Daughter Catherine Krushell: ‘Happy 87th birthday, Dad’

From- vcstar.com

Last spring, my husband called to let me know the “Witchcraft “was on display at Camarillo Airport. “What’s that?” I asked.

He told me it was a plane flown in World War II and thought I might want to let my dad, David Brady, of Ventura, know. Dad and I have viewed World War II aircraft before, so I didn’t think it would be a big deal. Boy, was I wrong!

We sped to view the exhibit at the airport. Dad really didn’t want to miss the chance to see the” Witchcraft” one more time. He clenched what looked like some kind of colorful ticket in his hand. He said it was a memento he had kept all these years. It commemorated the 200th mission of the” Witchcraft.” He remembered it like it was yesterday. There was a huge party in England in July 1944. The Glen Miller Band played. Applejack was served to everyone there and they danced all night.

Dad really wanted to be a pilot during the war. Initially, in 1942, while working for Lockheed Aircraft, he applied for cadet school. He had a passion to fly P38s, but he failed the color test. He continued to work at Lockheed and, later that same year, he was called to service. Lockheed tried to get him released, but was unsuccessful.

It seemed the U.S. military was not quite sure what to do with him. First, he went to Fort MacArthur in Los Angeles, then on to March Field in Ontario, Calif. Then he was sent clear across the country to St. Petersburg, Fla., for basic training. He expected to be sent to the South Pacific because he spent a lot of time in the Florida swamps preparing for a tropical environment.

It was decided Dad should be an aircraft mechanic with the background he had at Lockheed. He was sent to Biloxi, Miss. to Kessler Field. That is where he studied B24 aircrafts. He signed up for a summer course to become a flight engineer (he was very determined to fly). They tested him again and he miraculously passed the color test this time! He went on to gunnery school in Harrington, Texas, and then onto Ypsilanti, Mich., (near Detroit) for more flight engineer training. The next post was Fresno and, once again, he was tested and failed the color test, but the major who tested him decided to pass him. He said that since nine of the crewmembers were not colorblind, he figured they could help out when necessary. So, Dad was assigned to work with pilot Barnham who was was 6 feet tall with big feet and a lot of ambition.

The real training began at Tonopah, Nev. It was there crewmembers actually flew B24s. There were plenty of casualties. Ten planes crashed and all 10 crews on board these planes were killed. There were a lot of strong winds that blew sand into the engines of the planes and caused mechanical failures.

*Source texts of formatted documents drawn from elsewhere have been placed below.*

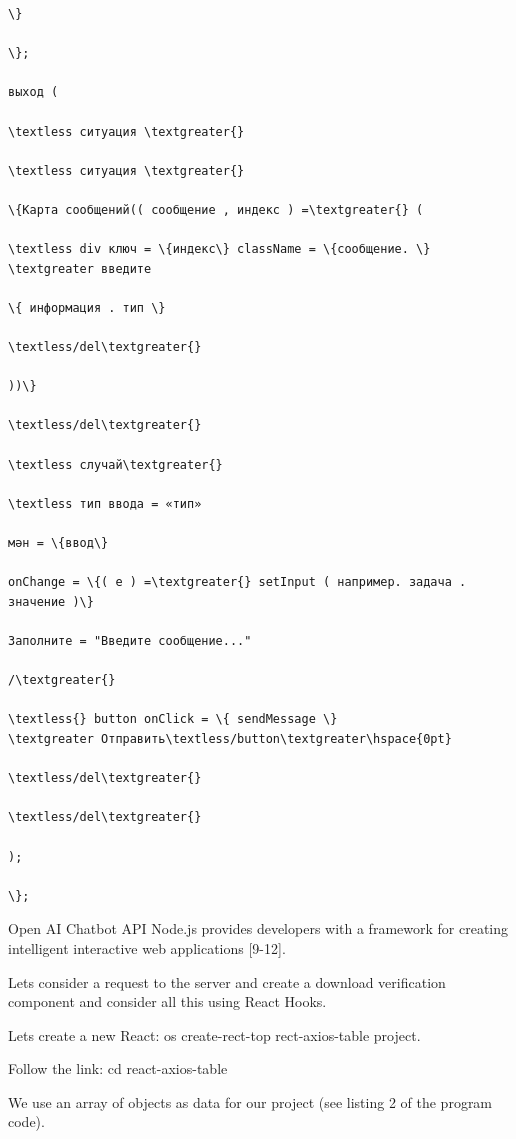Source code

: \begin{verbatim}
\}

\};

выход (

\textless ситуация \textgreater{}

\textless ситуация \textgreater{}

\{Карта сообщений(( сообщение , индекс ) =\textgreater{} (

\textless div ключ = \{индекс\} className = \{сообщение. \}
\textgreater введите

\{ информация . тип \}

\textless/del\textgreater{}

))\}

\textless/del\textgreater{}

\textless случай\textgreater{}

\textless тип ввода = «тип»

мән = \{ввод\}

onChange = \{( e ) =\textgreater{} setInput ( например. задача .
значение )\}

Заполните = "Введите сообщение..."

/\textgreater{}

\textless{} button onClick = \{ sendMessage \}
\textgreater Отправить\textless/button\textgreater\hspace{0pt}

\textless/del\textgreater{}

\textless/del\textgreater{}

);

\};

\end{verbatim}

Open AI Chatbot API Node.js provides developers with a framework for
creating intelligent interactive web applications {[}9-12{]}.

Let\textquotesingle s consider a request to the server and create a
download verification component and consider all this using React Hooks.

Let\textquotesingle s create a new React: os create-rect-top
rect-axios-table project.

Follow the link: cd react-axios-table

We use an array of objects as data for our project (see listing 2 of the
program code).

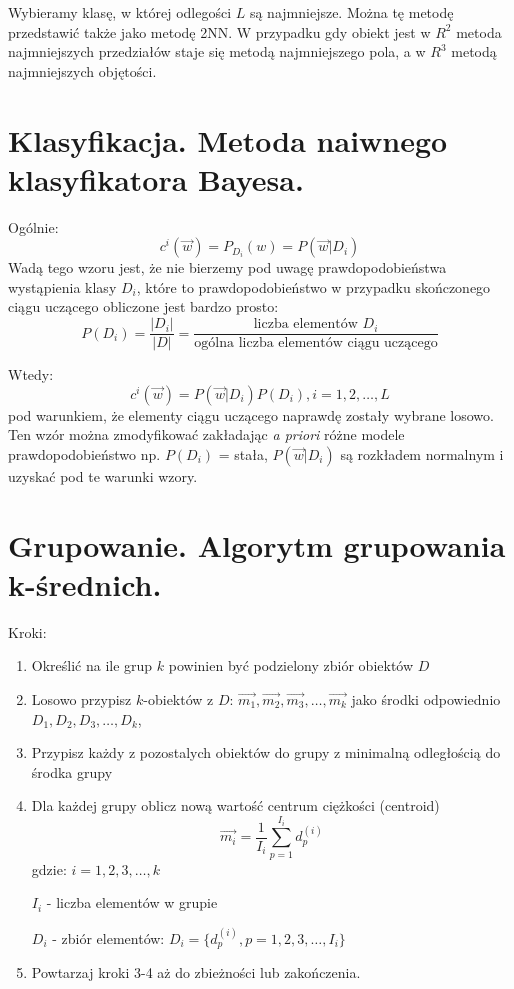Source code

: \documentclass[a4paper,10pt]{article}
\begin{document}
Wybieramy klasę, w której odlegości $L$ są najmniejsze. Można tę metodę przedstawić także jako metodę 2NN.
W przypadku gdy obiekt jest w $R^2$ metoda najmniejszych przedziałów staje się metodą najmniejszego pola, a w $R^3$ metodą najmniejszych objętości.

\section{Klasyfikacja. Metoda naiwnego klasyfikatora Bayesa.}
Ogólnie:
\begin{equation}
c^i(\overrightarrow{w})=P_{D_i}(w)=P(\overrightarrow{w}|D_i)
\end{equation}
Wadą tego wzoru jest, że nie bierzemy pod uwagę prawdopodobieństwa wystąpienia klasy $D_i$, które to prawdopodobieństwo w przypadku skończonego ciągu uczącego obliczone jest bardzo prosto:
\begin{equation}
P(D_i)=\frac{|D_i|}{|D|}=\frac{\mbox{liczba elementów $D_i$}}{\mbox{ogólna liczba elementów ciągu uczącego}}
\end{equation}

Wtedy:
\begin{equation}
c^i(\overrightarrow{w})=P(\overrightarrow{w}|D_i)P(D_i), i=1,2,\ldots,L
\end{equation}
pod warunkiem, że elementy ciągu uczącego naprawdę zostały wybrane losowo.
Ten wzór można zmodyfikować zakładając \textit{a priori} różne modele prawdopodobieństwo np. $P(D_i)$ = stała, $P(\overrightarrow{w}|D_i)$ są rozkładem normalnym
i uzyskać pod te warunki wzory.

\section{Grupowanie. Algorytm grupowania k-średnich.}
Kroki:
\begin{enumerate}
\item Określić na ile grup $k$ powinien być podzielony zbiór obiektów $D$
\item Losowo przypisz $k$-obiektów z $D$: $\overrightarrow{m_1}, \overrightarrow{m_2}, \overrightarrow{m_3}, \ldots, \overrightarrow{m_k}$ jako środki odpowiednio $D_1, D_2, D_3, \ldots, D_k$,
\item Przypisz każdy z pozostalych obiektów do grupy z minimalną odległością do środka grupy
\item Dla każdej grupy oblicz nową wartość centrum ciężkości (centroid)
\begin{equation}
\overrightarrow{m_i} = \frac{1}{I_i} \sum_{p=1}^{I_i} d_p^{(i)}
\end{equation}
gdzie:
$i=1,2,3,\ldots,k$

$I_i$ - liczba elementów w grupie

$D_i$ - zbiór elementów: $D_i = \{d_p^{(i)}, p = 1,2,3,\ldots,I_i\}$
\item Powtarzaj kroki 3-4 aż do zbieżności lub zakończenia.
\end{enumerate}
\end{document}
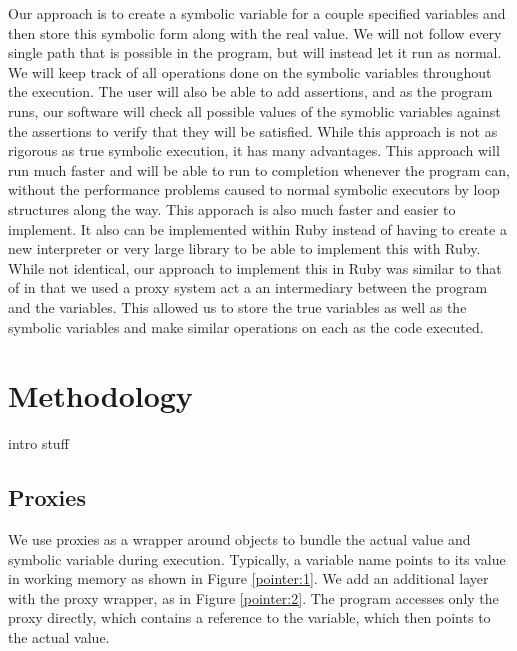 \documentclass[10pt]{article}
\begin{document}
Our approach is to create a symbolic variable for a couple specified variables and then store this symbolic form along with the real value.  We will not follow every single path that is possible in the program, but will instead let it run as normal.  We will keep track of all operations done on the symbolic variables throughout the execution.  The user will also be able to add assertions, and as the program runs, our software will check all possible values of the symoblic variables against the assertions to verify that they will be satisfied.  While this approach is not as rigorous as true symbolic execution, it has many advantages.  This approach will run much faster and will be able to run to completion whenever the program can, without the performance problems caused to normal symbolic executors by loop structures along the way.  This apporach is also much faster and easier to implement.  It also can be implemented within Ruby instead of having to create a new interpreter or very large library to be able to implement this with Ruby.\\

While not identical, our approach to implement this in Ruby was similar to that of \cite{typeinf} in that we used a proxy system act a an intermediary between the program and the variables.  This allowed us to store the true variables as well as the symbolic variables and make similar operations on each as the code executed.\\

\section{Methodology}
intro stuff

\subsection{Proxies}
We use proxies as a wrapper around objects to bundle the actual value and symbolic variable during execution.  Typically, a variable name points to its value in working memory as shown in Figure \ref{pointer:1}.  We add an additional layer with the proxy wrapper, as in Figure \ref{pointer:2}.  The program accesses only the proxy directly, which contains a reference to the variable, which then points to the actual value.
\end{document}
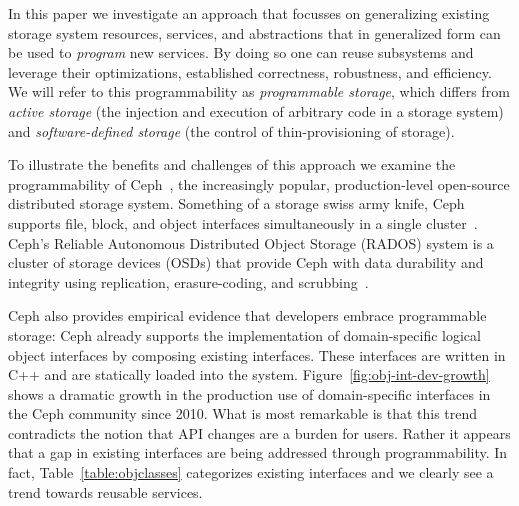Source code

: \documentclass[10pt,twocolumn]{article}
\begin{document}
In this paper we investigate an approach that focusses on generalizing
existing storage system resources, services, and abstractions that in
generalized form can be used to \emph{program} new services. By doing so
one can reuse subsystems and leverage their optimizations,
established correctness, robustness, and efficiency. We will refer to
this programmability as \emph{programmable storage}, which differs from
\emph{active storage} (the injection and execution of arbitrary code in
a storage system) and \emph{software-defined storage} (the control of
thin-provisioning of storage).

To illustrate the benefits and challenges of this approach we examine
the programmability of Ceph~\cite{weil:osdi2006-ceph,ceph}, the increasingly
popular, production-level open-source distributed storage system.
Something of a storage swiss army knife, Ceph supports file, block, and
object interfaces simultaneously in a single cluster~\cite{ceph_contributors_ceph_2010}. Ceph's Reliable Autonomous 
Distributed Object Storage (RADOS) system is a cluster of storage
devices (OSDs) that provide Ceph with data durability and integrity
using replication, erasure-coding, and scrubbing~\cite{weil_rados_2007}. 

Ceph also provides empirical evidence that developers embrace programmable storage: Ceph already supports the
implementation of domain-specific logical object interfaces by composing
existing interfaces. These interfaces are written in C++ and are statically
loaded into the system. Figure~\ref{fig:obj-int-dev-growth} shows a dramatic growth in the production use of
domain-specific interfaces in the Ceph community since 2010.  What is most
remarkable is that this trend contradicts the notion that API changes are a
burden for users.
Rather it appears that a gap in existing interfaces are
being addressed through programmability. In fact, Table~\ref{table:objclasses}
categorizes existing interfaces and we clearly see a trend towards reusable
services.
\end{document}
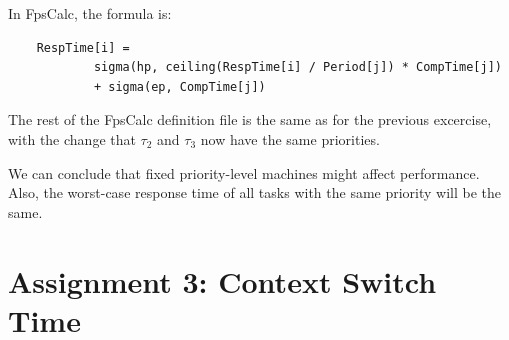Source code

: \documentclass[a4paper,10pt]{article}
\begin{document}
\begin{enumerate}
	In FpsCalc, the formula is:
	
	\begin{lstlisting}
	RespTime[i] =
			sigma(hp, ceiling(RespTime[i] / Period[j]) * CompTime[j])
			+ sigma(ep, CompTime[j])
	\end{lstlisting}

        The rest of the FpsCalc definition file is the same as for the previous excercise, with the change that $\tau_2$ and $\tau_3$ now have the same priorities.
	
	We can conclude that fixed priority-level machines might affect performance. Also, the worst-case response time of all tasks with the same priority will be the same.
	
\end{enumerate}

\section{Assignment 3: Context Switch Time}
\end{document}
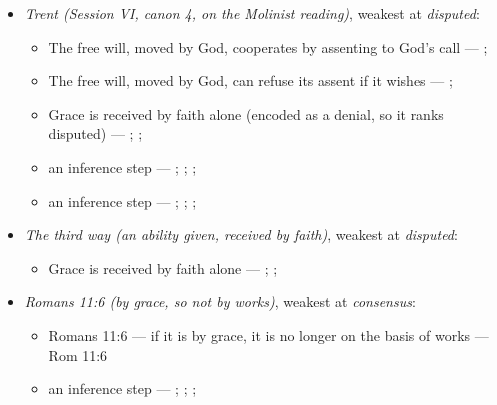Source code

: \documentclass[11pt]{article}
\begin{document}
\begin{itemize}
\item \emph{Trent (Session VI, canon 4, on the Molinist reading)}, weakest at \emph{disputed}:
\begin{itemize}
\item The free will, moved by God, cooperates by assenting to God’s call --- \cite[Trent, Session VI (1547), canon 4]{tanner-decrees-1990}; \cite[45]{waterworth-trent-1848}
\item The free will, moved by God, can refuse its assent if it wishes --- \cite[Trent, Session VI (1547), canon 4]{tanner-decrees-1990}; \cite[45]{waterworth-trent-1848}
\item Grace is received by faith alone (encoded as a denial, so it ranks disputed) --- \cite[Augsburg Confession IV.1–3]{concordia-triglotta-1921}; \cite[Sermon 1, III.1]{wesley-sermons-1872}; \cite[Trent, Session VI (1547), canon 9]{tanner-decrees-1990}
\item an inference step --- \cite[I-II q.111 a.2]{aquinas-summa-1920}; \cite[Canons of Dort, III/IV, art. 12]{schaff-creeds-christendom-3-1977}; \cite[Trent, Session VI (1547), canon 4]{tanner-decrees-1990}; \cite[45]{waterworth-trent-1848}
\item an inference step --- \cite[I-II q.10 a.4 ad 3]{aquinas-summa-1920}; \cite[I-II q.112 a.3]{aquinas-summa-1920}; \cite[Trent, Session VI (1547), canon 4]{tanner-decrees-1990}; \cite[45]{waterworth-trent-1848}
\end{itemize}
\item \emph{The third way (an ability given, received by faith)}, weakest at \emph{disputed}:
\begin{itemize}
\item Grace is received by faith alone --- \cite[Augsburg Confession IV.1–3]{concordia-triglotta-1921}; \cite[Sermon 1, III.1]{wesley-sermons-1872}; \cite[Trent, Session VI (1547), canon 9]{tanner-decrees-1990}
\end{itemize}
\item \emph{Romans 11:6 (by grace, so not by works)}, weakest at \emph{consensus}:
\begin{itemize}
\item Romans 11:6 — if it is by grace, it is no longer on the basis of works --- Rom 11:6
\item an inference step --- \cite[Trent, Session VI (1547), ch. 8]{tanner-decrees-1990}; \cite[36]{waterworth-trent-1848}; \cite[Five Arminian Articles (1610), art. 4]{schaff-creeds-christendom-3-1977}; \cite[Canons of Dort, III/IV, art. 10]{schaff-creeds-christendom-3-1977}

\end{itemize}
\end{itemize}
\end{document}
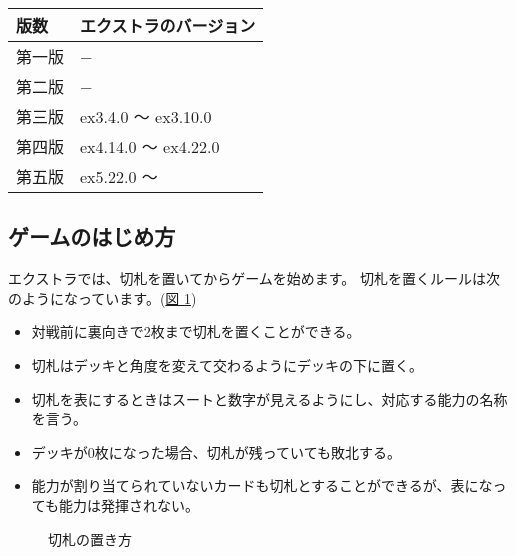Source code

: \documentclass[letterpaper,10pt,dvipdfmx]{sphinxmanual}
\begin{document}
\begin{savenotes}\sphinxattablestart
\centering
{}
\sphinxthecaptionisattop
{}\label{\detokenize{common/06-extra:id11}}\label{\detokenize{common/06-extra:ver-ex}}
\sphinxaftertopcaption
\begin{tabulary}{\linewidth}[t]{|T|T|}
\hline
\sphinxstyletheadfamily 
版数
&\sphinxstyletheadfamily 
エクストラのバージョン
\\
\hline
第一版
&
−
\\
\hline
第二版
&
−
\\
\hline
第三版
&
ex3.4.0 〜 ex3.10.0
\\
\hline
第四版
&
ex4.14.0 〜 ex4.22.0
\\
\hline
第五版
&
ex5.22.0 〜
\\
\hline
\end{tabulary}
\par
\sphinxattableend\end{savenotes}


\subsection{ゲームのはじめ方}
\label{\detokenize{common/06-extra:id6}}
エクストラでは、切札を置いてからゲームを始めます。
切札を置くルールは次のようになっています。(\hyperref[\detokenize{common/06-extra:trump}]{図 \ref{\detokenize{common/06-extra:trump}}})
\begin{itemize}
\item {} 
対戦前に裏向きで2枚まで切札を置くことができる。

\item {} 
切札はデッキと角度を変えて交わるようにデッキの下に置く。

\item {} 
切札を表にするときはスートと数字が見えるようにし、対応する能力の名称を言う。

\item {} 
デッキが0枚になった場合、切札が残っていても敗北する。

\item {} 
能力が割り当てられていないカードも切札とすることができるが、表になっても能力は発揮されない。

\end{itemize}

\begin{figure}[htbp]
\centering
\capstart

\noindent{}
\caption{切札の置き方}\label{\detokenize{common/06-extra:id12}}\label{\detokenize{common/06-extra:trump}}\end{figure}
\end{document}
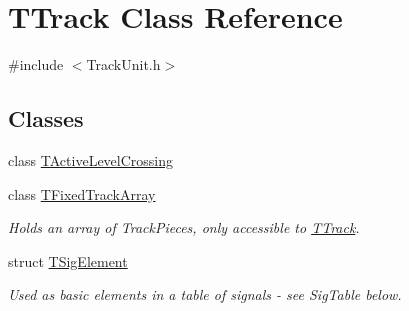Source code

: \hypertarget{class_t_track}{}\section{T\+Track Class Reference}
\label{class_t_track}


{\ttfamily \#include $<$Track\+Unit.\+h$>$}

\subsection*{Classes}
\begin{DoxyCompactItemize}
\item 
class \mbox{\hyperlink{class_t_track_1_1_t_active_level_crossing}{T\+Active\+Level\+Crossing}}
\item 
class \mbox{\hyperlink{class_t_track_1_1_t_fixed_track_array}{T\+Fixed\+Track\+Array}}
\begin{DoxyCompactList}\small\item\em Holds an array of Track\+Pieces, only accessible to \mbox{\hyperlink{class_t_track}{T\+Track}}. \end{DoxyCompactList}\item 
struct \mbox{\hyperlink{struct_t_track_1_1_t_sig_element}{T\+Sig\+Element}}
\begin{DoxyCompactList}\small\item\em Used as basic elements in a table of signals -\/ see Sig\+Table below. \end{DoxyCompactList}\end{DoxyCompactItemize}
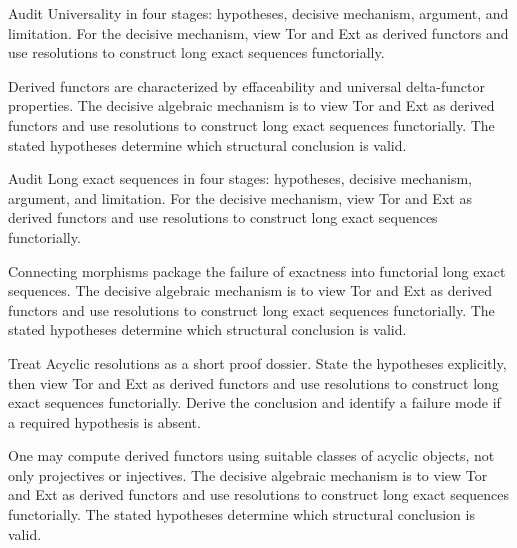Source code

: \begin{problem}\label{prob:v28-problem-06}
Audit Universality in four stages: hypotheses, decisive mechanism, argument, and limitation. For the decisive mechanism, view Tor and Ext as derived functors and use resolutions to construct long exact sequences functorially.
\end{problem}
\begin{solution}
Derived functors are characterized by effaceability and universal delta-functor properties. The decisive algebraic mechanism is to view Tor and Ext as derived functors and use resolutions to construct long exact sequences functorially. The stated hypotheses determine which structural conclusion is valid.
\end{solution}

\begin{problem}\label{prob:v28-problem-07}
Audit Long exact sequences in four stages: hypotheses, decisive mechanism, argument, and limitation. For the decisive mechanism, view Tor and Ext as derived functors and use resolutions to construct long exact sequences functorially.
\end{problem}
\begin{solution}
Connecting morphisms package the failure of exactness into functorial long exact sequences. The decisive algebraic mechanism is to view Tor and Ext as derived functors and use resolutions to construct long exact sequences functorially. The stated hypotheses determine which structural conclusion is valid.
\end{solution}

\begin{problem}\label{prob:v28-problem-08}
Treat Acyclic resolutions as a short proof dossier. State the hypotheses explicitly, then view Tor and Ext as derived functors and use resolutions to construct long exact sequences functorially. Derive the conclusion and identify a failure mode if a required hypothesis is absent.
\end{problem}
\begin{solution}
One may compute derived functors using suitable classes of acyclic objects, not only projectives or injectives. The decisive algebraic mechanism is to view Tor and Ext as derived functors and use resolutions to construct long exact sequences functorially. The stated hypotheses determine which structural conclusion is valid.
\end{solution}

Dad was finally sent to Hamilton Airbase north of San Francisco. From there, he expected to be shipped out to the Pacific Theater. But, while he was stationed at Hamilton, there was a need to replace the 8th Air Force. He was assigned to the European Theater instead. He was nearly assigned to the 492nd group. This was a guaranteed death sentence. This group had enraged the Germans by shooting a German pilot as he escaped his destroyed aircraft. German forces continually targeted the 492nd group. Because of the heavy losses experienced by this group, the decision was made to close out the 492nd group. They did need replacements for the 467th group, so that’s where they sent Dad.

Dad was a flight engineer and managed the top turret gun. He and his crew flew 35 combat missions and volunteered three milk runs to Gen. George Patton’s men. After he completed these missions, he volunteered to stay on as an instructor. On an exercise returning to England, his aircraft was nearly destroyed by friendly fire. Fortunately, the pilot was able to successfully land the plane and there were no casualties. But, Dad was convinced it was time to quit while he was ahead.

Oh, two of those 35 flights were on the “Witchcraft.”

As you can see Veterans Day is special to Dad and me. It is also his birthday! I want to wish him a very happy 87th birthday! And, I want to thank him, and every brave American man and woman who have sacrificed, and continue to sacrifice, for this great country of ours.